You can do this even if you don’t have people reporting to you: sites like Fancy Hands and Fiverr mean that small, less-important tasks that take up valuable time (and, importantly, focus) can be delegated cheaply.
But here’s the catch: delegating only saves you time if you do it right.
That means taking the time upfront to find great resources for help, and writing very clear, very descriptive (more descriptive than you think) instructions for the tasks you want done.
We’ve had some success finding virtual assistants using the method that Sarah Householder recommends in her amazing Quora post:
Take the time to do this once and you’ll save time on tasks forever.
2) Automate recurring tasks
Some tasks can be delegated to technology.
A perfect example of this is typing: there are almost certainly phrases that you type multiple times per day.

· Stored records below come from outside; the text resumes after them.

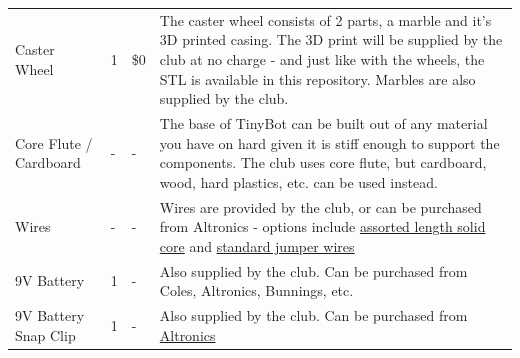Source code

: \documentclass[a4paper,12pt]{article}
\begin{document}
\begin{xltabular}{\linewidth}{p{0.15\textwidth} p{0.05\textwidth} p{0.1\textwidth} X}
        Caster Wheel & 1 & \$0 & The caster wheel consists of 2 parts, a marble and it's 3D printed casing. The 3D print will be supplied by the club at no charge - and just like with the wheels, the STL is available in this repository. Marbles are also supplied by the club. \\[2.5cm]
        
        Core Flute / Cardboard & - & - & The base of TinyBot can be built out of any material you have on hard given it is stiff enough to support the components. The club uses core flute, but cardboard, wood, hard plastics, etc. can be used instead.\\[2.5cm]
        Wires & - & - & Wires are provided by the club, or can be purchased from Altronics - options include \href{https://www.altronics.com.au/p/p1018a-prototyping-breadboard-wire-packs-350pcs/}{assorted length solid core} and \href{https://www.altronics.com.au/p/p1017-prototyping-jumper-wires-mixed-for-breadboard-arduino/}{standard jumper wires}\\[1.5cm]
        9V Battery & 1 & - & Also supplied by the club. Can be purchased from Coles, Altronics, Bunnings, etc.\\[1cm]
        9V Battery Snap Clip & 1 & - & Also supplied by the club. Can be purchased from \href{https://www.altronics.com.au/p/p0455-9v-battery-snap/}{Altronics} \\[1cm]
        \bottomrule
    \end{xltabular}
\pagebreak
\end{document}
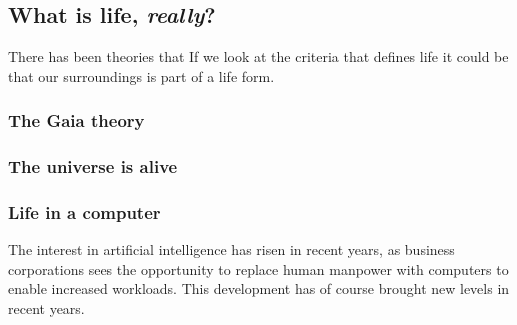 \subsection*{What is life, \textit{really}?}

There has been theories that 
If we look at the criteria that defines life it could be that our surroundings is part of a life form.

\subsubsection{The Gaia theory}

\subsubsection{The universe is alive}

\subsubsection{Life in a computer}
The interest in artificial intelligence has risen in recent years, as business corporations sees the opportunity to replace human manpower with computers to enable increased workloads.
This development has of course brought  new levels in recent years.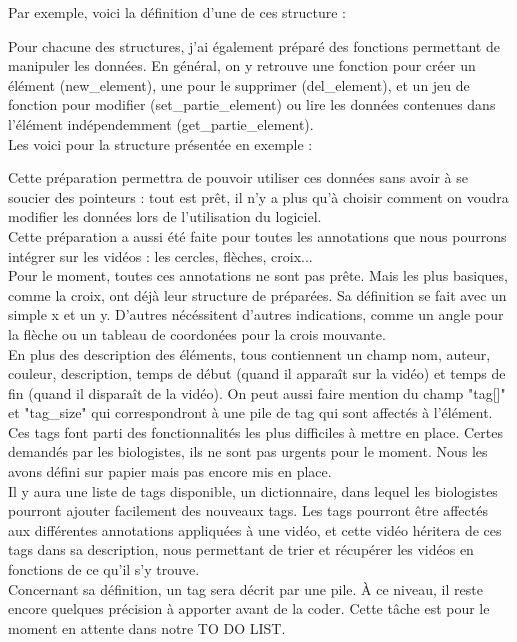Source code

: \documentclass[11pt,french,a4paper]{report}
\begin{document}
Par exemple, voici la définition d'une de ces structure : 

Pour chacune des structures, j'ai également préparé des fonctions permettant de manipuler les données.
En général, on y retrouve une fonction pour créer un élément (new\_element), une pour le supprimer (del\_element),
et un jeu de fonction pour modifier (set\_partie\_element) ou lire les données contenues dans l'élément indépendemment 
(get\_partie\_element). \\
Les voici pour la structure présentée en exemple : 


Cette préparation permettra de pouvoir utiliser ces données sans avoir à se soucier des pointeurs : tout est prêt, il n'y
a plus qu'à choisir comment on voudra modifier les données lors de l'utilisation du logiciel. \\

Cette préparation a aussi été faite pour toutes les annotations que nous pourrons intégrer sur les vidéos : 
les cercles, flèches, croix... \\

Pour le moment, toutes ces annotations ne sont pas prête. Mais les plus basiques, comme la croix, ont déjà leur structure de préparées.
Sa définition se fait avec un simple x et un y. D'autres nécéssitent d'autres indications, comme un angle pour la flèche
ou un tableau de coordonées pour la crois mouvante. \\

En plus des description des éléments, tous contiennent un champ nom, auteur, couleur, description, temps de début 
(quand il apparaît sur la vidéo) et temps de fin (quand il disparaît de la vidéo). 
On peut aussi faire mention du champ "tag[]" et "tag\_size" qui correspondront à une pile de tag qui sont affectés à l'élément. \\

Ces tags font parti des fonctionnalités les plus difficiles à mettre en place. Certes demandés par les biologistes, ils ne sont 
pas urgents pour le moment. Nous les avons défini sur papier mais pas encore mis en place. \\

Il y aura une liste de tags disponible, un dictionnaire, dans lequel les biologistes pourront 
ajouter facilement des nouveaux tags. Les tags pourront être affectés aux différentes annotations appliquées
à une vidéo, et cette vidéo héritera de ces tags dans sa description, nous permettant de trier et récupérer les vidéos 
en fonctions de ce qu'il s'y trouve. \\
Concernant sa définition, un tag sera décrit par une pile. À ce niveau, il reste encore quelques précision à apporter
avant de la coder. Cette tâche est pour le moment en attente dans notre TO DO LIST. 
\end{document}
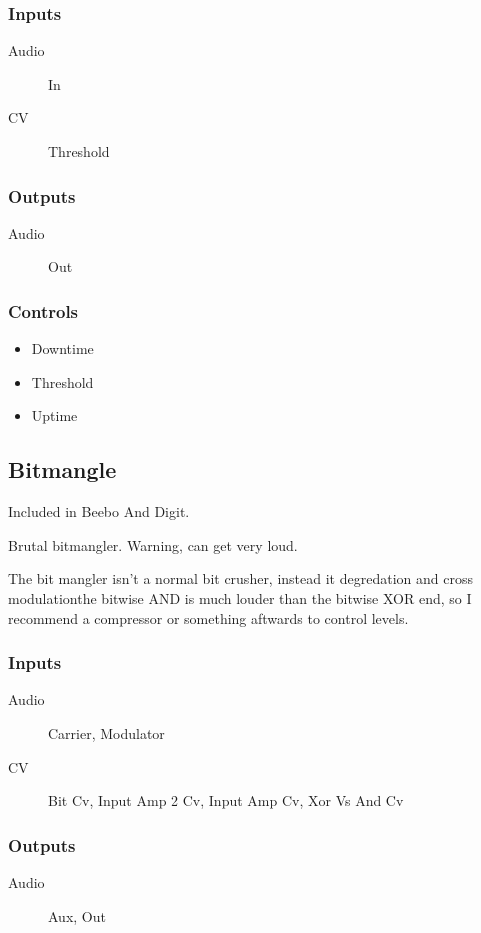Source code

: \subsubsection{Inputs}
\begin{description}
\item [Audio] In
\item [CV] Threshold
\end{description}

\subsubsection{Outputs}
\begin{description}
\item [Audio] Out
\end{description}

\subsubsection{Controls}
\begin{itemize}
\item Downtime
\item Threshold
\item Uptime
\end{itemize}

\subsection{Bitmangle}

Included in Beebo And Digit.

Brutal bitmangler. Warning, can get very loud.

The bit mangler isn't a normal bit crusher, instead it degredation and cross modulationthe bitwise AND is much louder than the bitwise XOR end, so I recommend a compressor or something aftwards to control levels.

\subsubsection{Inputs}
\begin{description}
\item [Audio] Carrier, Modulator
\item [CV] Bit Cv, Input Amp 2 Cv, Input Amp Cv, Xor Vs And Cv
\end{description}

\subsubsection{Outputs}
\begin{description}
\item [Audio] Aux, Out
\end{description}

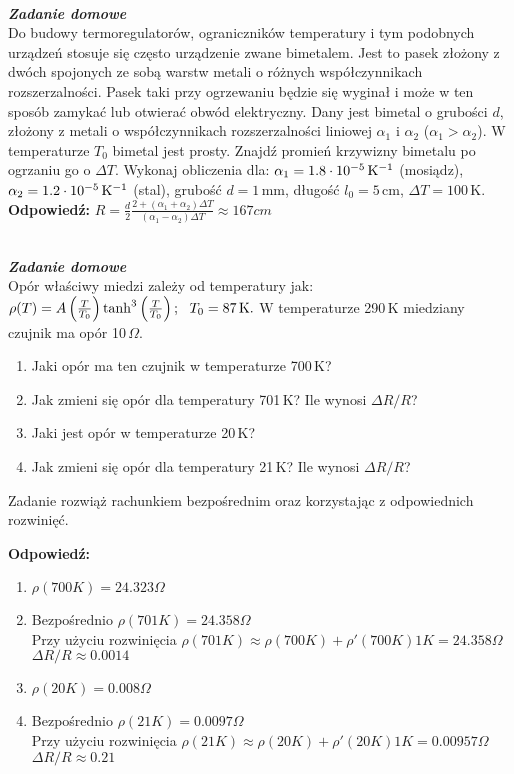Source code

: \documentclass[11pt,a4paper]{article}
\newcounter{zaddom}\newcommand{\zaddom}[1][]{\addtocounter{zaddom}{1} ~\\  {\bf \emph{Zadanie domowe \arabic{zaddom} #1 }} \\}
\begin{document}
\zaddom
Do budowy termoregulatorów, ograniczników temperatury i tym
podobnych urządzeń stosuje się często urządzenie zwane bimetalem.
Jest to pasek złożony z dwóch spojonych ze sobą warstw metali
o różnych współczynnikach rozszerzalności.
Pasek taki przy ogrzewaniu będzie się wyginał i może
w ten sposób zamykać lub otwierać obwód elektryczny.
Dany jest bimetal o grubości $d$, złożony z metali
o współczynnikach rozszerzalności liniowej $\alpha_1$ i $\alpha_2$
($\alpha_1 > \alpha_2$).
W temperaturze $T_0$ bimetal jest prosty.
Znajdź promień krzywizny bimetalu po ogrzaniu go o $\Delta T$.
Wykonaj obliczenia dla: $\alpha_1=1.8\cdot 10^{-5}\,{\rm K}^{-1}$ (mosiądz),
$\alpha_2=1.2\cdot 10^{-5}\,{\rm K}^{-1}$ (stal), grubość $d=1\,$mm,
długość $l_0=5\,$cm, $\Delta T=100\,$K.
\vskip 10pt
\textbf{Odpowiedź:}
$R = \frac{d}{2} \frac{2+(\alpha_1+\alpha_2)\Delta T}{(\alpha_1-\alpha_2)\Delta T} \approx 167 cm$

\zaddom
Opór właściwy miedzi zależy od temperatury jak:
$ \rho(T) = 
  A \left(\frac{T}{T_0}\right) \tanh^3 \left(\frac{T}{T_0}\right);
  ~~ T_0 = 87\,\rm{K}. 
$
W temperaturze 290\,K miedziany czujnik ma opór 10\,$\Omega$. 
\begin{enumerate}
\item Jaki opór ma ten czujnik w temperaturze 700\,K? 
\item Jak zmieni się opór dla temperatury 701\,K? Ile wynosi $\Delta R/R$? 
\item Jaki jest opór w temperaturze 20\,K?
\item Jak zmieni się opór dla temperatury 21\,K? Ile wynosi  $\Delta R/R$?
\end{enumerate}
Zadanie rozwiąż rachunkiem bezpośrednim oraz korzystając z odpowiednich rozwinięć.

\vskip 10pt
\textbf{Odpowiedź:}
\begin{enumerate}
\item $\rho(700 K) = 24.323 \Omega$
\item Bezpośrednio $\rho(701 K) = 24.358 \Omega$\\
 Przy użyciu rozwinięcia $\rho(701 K) \approx \rho(700 K) + \rho'(700 K) 1 K = 24.358 \Omega$\\
 $\Delta R/R \approx 0.0014$
\item $\rho(20 K) = 0.008 \Omega$
\item Bezpośrednio $\rho(21 K) = 0.0097 \Omega$\\
 Przy użyciu rozwinięcia $\rho(21 K) \approx \rho(20 K) + \rho'(20 K) 1 K = 0.00957 \Omega$\\
 $\Delta R/R \approx 0.21$
\end{enumerate}
\end{document}
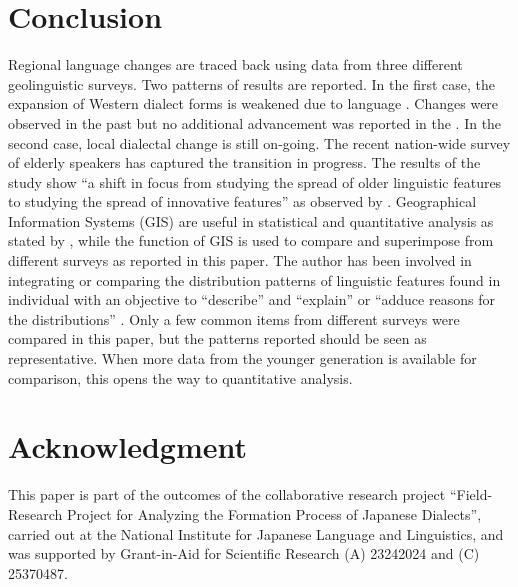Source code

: \documentclass[output=paper]{LSP/langsci}
\begin{document}
\section{Conclusion}

Regional language changes are traced back using data from three different geolinguistic surveys.  Two patterns of results are reported.  In the first case, the expansion of Western dialect forms is weakened due to language .  Changes were observed in the past but no additional advancement was reported in the .  In the second case, local dialectal change is still on-going.  The recent nation-wide survey of elderly speakers has captured the transition in progress.  The results of the study show “a shift in focus from studying the spread of older linguistic features to studying the spread of innovative features” as observed by \citet[412]{gordon_changes_2000}.  Geographical Information Systems (\textsc{GIS}) are useful in statistical and quantitative analysis as stated by \citet{lee_spatial_1993}, while the  function of \textsc{GIS} is used to compare and superimpose  from different surveys as reported in this paper.  The author has been involved in integrating or comparing the distribution patterns of linguistic features found in individual  with an objective to “describe” and “explain” or “adduce reasons for the distributions” \citep[216]{trudgill_linguistic_1974}.  Only a few common items from different surveys were compared in this paper, but the patterns reported should be seen as representative. When more data from the younger generation is available for comparison, this opens the way to quantitative analysis.

\section*{Acknowledgment}

This paper is part of the outcomes of the collaborative research project “Field-Research Project for Analyzing the Formation Process of Japanese Dialects”, carried out at the National Institute for Japanese Language and Linguistics, and was supported by Grant-in-Aid for Scientific Research (A) 23242024 and (C) 25370487.

\printbibliography[heading=subbibliography,notkeyword=this]
\end{document}
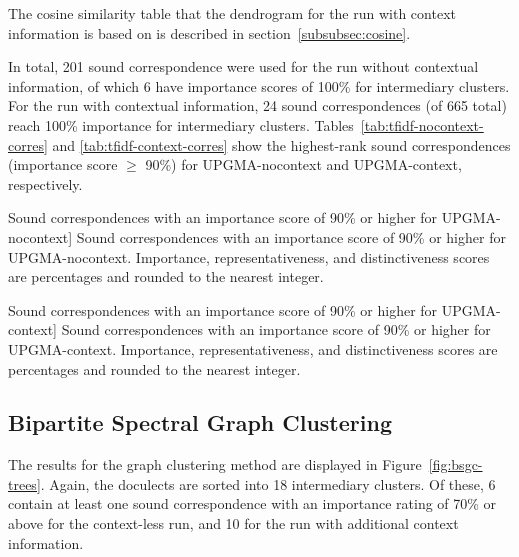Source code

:\documentclass[a4paper]{article}
\begin{document}
The cosine similarity table that the dendrogram
for the run with context information is based on
is described in section~\ref{subsubsec:cosine}.

In total, 201 sound correspondence were used for the run without contextual information,
of which 6 have importance scores of 100\% for intermediary clusters.
For the run with contextual information,
24 sound correspondences (of 665 total) reach 100\% importance for intermediary clusters.
Tables~\ref{tab:tfidf-nocontext-corres} and \ref{tab:tfidf-context-corres}
show the highest-rank sound correspondences (importance score $\geq$ 90\%)
for UPGMA-nocontext and UPGMA-context, respectively.

\begin{table}[h]
\begin{adjustwidth}{-1cm}{-1cm}
\centering

\end{adjustwidth}
\caption
[Sound correspondences with an importance score of 90\% or higher for UPGMA-nocontext]
{Sound correspondences with an importance score of 90\% or higher for UPGMA-nocontext.
Importance, representativeness, and distinctiveness scores are percentages
and rounded to the nearest integer.
}
\label{tab:tfidf-nocontext-corres}
\end{table}

\begin{table}[h]
\begin{adjustwidth}{-1cm}{-1cm}
\centering

\end{adjustwidth}
\caption
[Sound correspondences with an importance score of 90\% or higher for UPGMA-context]
{Sound correspondences with an importance score of 90\% or higher for UPGMA-context.
Importance, representativeness, and distinctiveness scores are percentages
and rounded to the nearest integer.
}
\label{tab:tfidf-context-corres}
\end{table}
\FloatBarrier

\subsection{Bipartite Spectral Graph Clustering}

The results for the graph clustering method are
displayed in Figure~\ref{fig:bsgc-trees}.
Again, the doculects are sorted into 18 intermediary clusters.
Of these, 6 contain at least one sound correspondence
with an importance rating of 70\% or above for the context-less run,
and 10 for the run with additional context information.
\end{document}

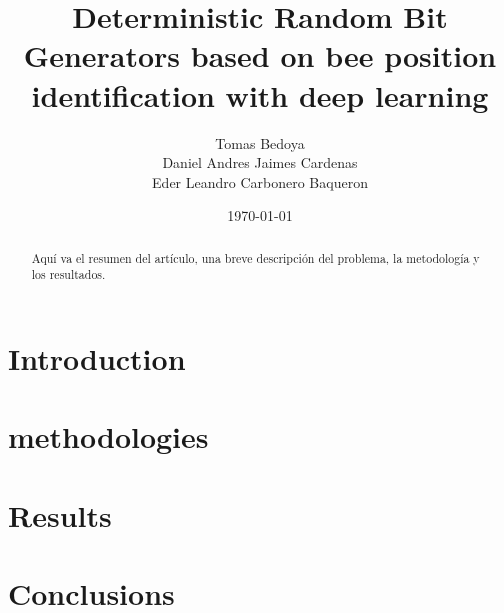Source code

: \documentclass[conference]{IEEEtran}
\title{Deterministic Random Bit Generators based on bee position identification with deep learning}
\author{Tomas Bedoya \\
Daniel Andres Jaimes Cardenas  \\
Eder Leandro Carbonero Baqueron \\}
\date{\today}
\begin{document}
\maketitle
\begin{abstract}
Aquí va el resumen del artículo, una breve descripción del problema, la metodología y los resultados.
\end{abstract}

\section{Introduction}


\section{methodologies}


\section{Results}


\section{Conclusions}




\end{document}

Rather than spending 20 seconds to type a phrase, create a text shortcut for that phrase using a tool like aText, or, like we do, create a “Common Reply” in your help desk software.
You can also automate recurring tasks using Zapier. If you spend any time at all generating reports or spreadsheets, take a few hours to connect all of the data sources you pull from to a Google Sheet using Zapier, and you’ll be amazed at how much time you save.
3) Take breaks
When I look out my window and see that the surf is looking particularly good that day, I feel no guilt about taking my board to the beach for a couple of hours.
It’s a welcome release, and doing something I love helps me get out of my “work” head. More often than not, I come back to work refreshed, relaxed and ready to tackle the next big task.
The impromptu breaks are great, but perhaps even more important are scheduled breaks.
I don’t know many people who can be “on” for eight hours straight. But rather than being “on” for an hour or so, taking a break, and then getting back to work, many people spend most of their workday in a half-productive/half-distracted purgatory.
I find that scheduling breaks helps me stay a lot more focused in my “on” time, because I know that there’s a hard stop bearing down on me.
4) Pick a tool, any tool, and use it
Pick a project management tool—literally almost any tool—and use it religiously.
Really though, it doesn’t matter nearly as much what you use, as long as you pick something and use it consistently across your entire team.
It saves a massive amount of time on “syncing up” and meetings that probably don’t need to happen.
I don’t mean for this post to be a rant, even though it may start off sounding that way.
My hope is that it has given you some actionable tips for working hard and smart; both of which are necessary if your goals are as ambitious as ours.